管子 / 任法
夫君臣者,天地之位也;民者,衆物之象也,各立其所職以待君令。羣臣百姓安得各用其心而立私乎?故遵主令而行之,雖有傷敗,無罰。非主令而行之,雖有功利,罪死。然故下之事上也,如響之應聲也;臣之事主也,如影之從形也。故上令而下應,主行而臣從,此治之道也。夫非主令而行,有功利因賞之,是教妄舉也;遵主令而行之,有傷敗而罰之,是使民慮利害而離法也。羣臣百姓人慮利害,而以其私心舉措,則法制毁而令不行矣。

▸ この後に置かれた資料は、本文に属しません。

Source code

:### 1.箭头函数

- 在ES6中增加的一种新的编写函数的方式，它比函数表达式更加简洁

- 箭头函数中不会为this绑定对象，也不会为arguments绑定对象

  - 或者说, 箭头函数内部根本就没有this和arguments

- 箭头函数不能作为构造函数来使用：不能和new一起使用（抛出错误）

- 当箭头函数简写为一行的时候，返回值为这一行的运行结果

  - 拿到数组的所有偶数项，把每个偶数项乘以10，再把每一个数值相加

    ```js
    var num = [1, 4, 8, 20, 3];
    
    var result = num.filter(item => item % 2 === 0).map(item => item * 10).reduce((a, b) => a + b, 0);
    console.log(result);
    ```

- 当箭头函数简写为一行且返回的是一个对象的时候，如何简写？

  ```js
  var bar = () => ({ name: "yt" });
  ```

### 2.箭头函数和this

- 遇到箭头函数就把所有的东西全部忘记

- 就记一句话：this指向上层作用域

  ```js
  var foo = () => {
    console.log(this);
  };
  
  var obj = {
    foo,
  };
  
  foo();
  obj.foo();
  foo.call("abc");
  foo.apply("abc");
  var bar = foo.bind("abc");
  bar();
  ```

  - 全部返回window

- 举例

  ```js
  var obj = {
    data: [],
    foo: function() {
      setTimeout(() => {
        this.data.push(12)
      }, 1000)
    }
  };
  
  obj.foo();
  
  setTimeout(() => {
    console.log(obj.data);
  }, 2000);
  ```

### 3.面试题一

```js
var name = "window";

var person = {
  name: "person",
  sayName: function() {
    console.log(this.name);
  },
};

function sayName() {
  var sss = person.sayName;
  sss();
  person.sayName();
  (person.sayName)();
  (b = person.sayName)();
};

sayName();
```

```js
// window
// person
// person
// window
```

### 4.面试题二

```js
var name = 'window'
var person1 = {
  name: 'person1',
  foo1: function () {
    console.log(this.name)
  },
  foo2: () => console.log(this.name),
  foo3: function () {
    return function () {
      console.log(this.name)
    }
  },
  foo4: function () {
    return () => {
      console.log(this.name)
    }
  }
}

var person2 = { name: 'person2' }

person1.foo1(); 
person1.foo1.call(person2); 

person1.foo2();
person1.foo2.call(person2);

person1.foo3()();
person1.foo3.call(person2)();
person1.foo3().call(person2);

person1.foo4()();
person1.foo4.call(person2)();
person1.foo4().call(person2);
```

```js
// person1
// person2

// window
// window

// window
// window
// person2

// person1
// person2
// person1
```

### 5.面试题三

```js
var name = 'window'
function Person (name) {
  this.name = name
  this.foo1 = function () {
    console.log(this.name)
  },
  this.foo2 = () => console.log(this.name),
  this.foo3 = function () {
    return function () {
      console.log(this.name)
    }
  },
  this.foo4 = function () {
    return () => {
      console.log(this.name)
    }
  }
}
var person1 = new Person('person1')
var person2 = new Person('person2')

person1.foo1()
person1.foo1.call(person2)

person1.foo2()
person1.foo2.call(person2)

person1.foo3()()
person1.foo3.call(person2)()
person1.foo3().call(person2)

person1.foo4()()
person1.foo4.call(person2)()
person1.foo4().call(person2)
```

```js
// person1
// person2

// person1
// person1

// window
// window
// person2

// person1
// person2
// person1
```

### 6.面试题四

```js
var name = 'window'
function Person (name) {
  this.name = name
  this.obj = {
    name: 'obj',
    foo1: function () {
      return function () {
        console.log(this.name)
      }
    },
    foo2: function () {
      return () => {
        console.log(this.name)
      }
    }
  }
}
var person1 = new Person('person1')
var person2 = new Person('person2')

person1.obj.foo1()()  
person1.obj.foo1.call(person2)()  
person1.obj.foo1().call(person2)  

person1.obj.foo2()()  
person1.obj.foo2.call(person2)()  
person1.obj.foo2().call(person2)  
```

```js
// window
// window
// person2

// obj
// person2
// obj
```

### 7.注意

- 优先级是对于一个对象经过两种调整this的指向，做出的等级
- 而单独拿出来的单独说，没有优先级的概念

新字:夫君臣者,天地之位也;民者,衆物之象也,各立其所職以待君令。羣臣百姓安得各用其心而立私乎?故遵主令而行之,雖有傷敗,無罰。非主令而行之,雖有功利,罪死。然故下之事上也,如響之応声也;臣之事主也,如影之従形也。故上令而下応,主行而臣従,此治之道也。夫非主令而行,有功利因賞之,是教妄舉也;遵主令而行之,有傷敗而罰之,是使民慮利害而離法也。羣臣百姓人慮利害,而以其私心舉措,則法制毁而令不行矣。
書き下し
夫れ君臣なる者は、天地の位なり。民なる者は、衆物の象なり。各おの其の職とする所を立てて以て君令を待つ。羣臣百姓安んぞ各おの其の心を用いて私を立つるを得んや。故に主令に遵いて之を行い、傷敗有りと雖も、罰無し。主令に非ずして之を行い、功利有りと雖も、罪死す。然る故に下の上に事うるや、響の聲に應ずるが如きなり。臣の主に事うるや、影の形に從うが如きなり。故に上令して下應じ、主行いて臣從う、此れ治の道なり。夫れ主令に非ずして行い、功利有れば因りて之を賞するは、是れ妄舉を教うるなり。主令に遵いて之を行い、傷敗有りて之を罰するは、是れ民をして利害を慮りて法を離れしむるなり。羣臣百姓人ごとに利害を慮りて、其の私心を以て舉措すれば、則ち法制毁れて令行われず。
現代語訳
君と臣は天地の位である。民は多くの物のかたちである。それぞれが自分の職を立てて君の令を待つ。群臣も民も、どうして自分の心のままに私を立てられよう。だから主の令に従って行い、損なわれ敗れても罰はない。主の令によらずに行い、功があり利があっても、罪は死である。だから下が上に仕えるのは、響きが声に応じるようであり、臣が主に仕えるのは、影が形に従うようである。上が令して下が応じ、主が行って臣が従う。これが治める道である。主の令によらずに行って、功や利があったからと賞するのは、勝手な動きを教えることである。主の令に従って行って、損なわれ敗れたからと罰するのは、民に利害を計算させて法から離れさせることである。群臣も民もそれぞれ利害を計算し、私の心で動くようになれば、法と制は壊れて令は行われない。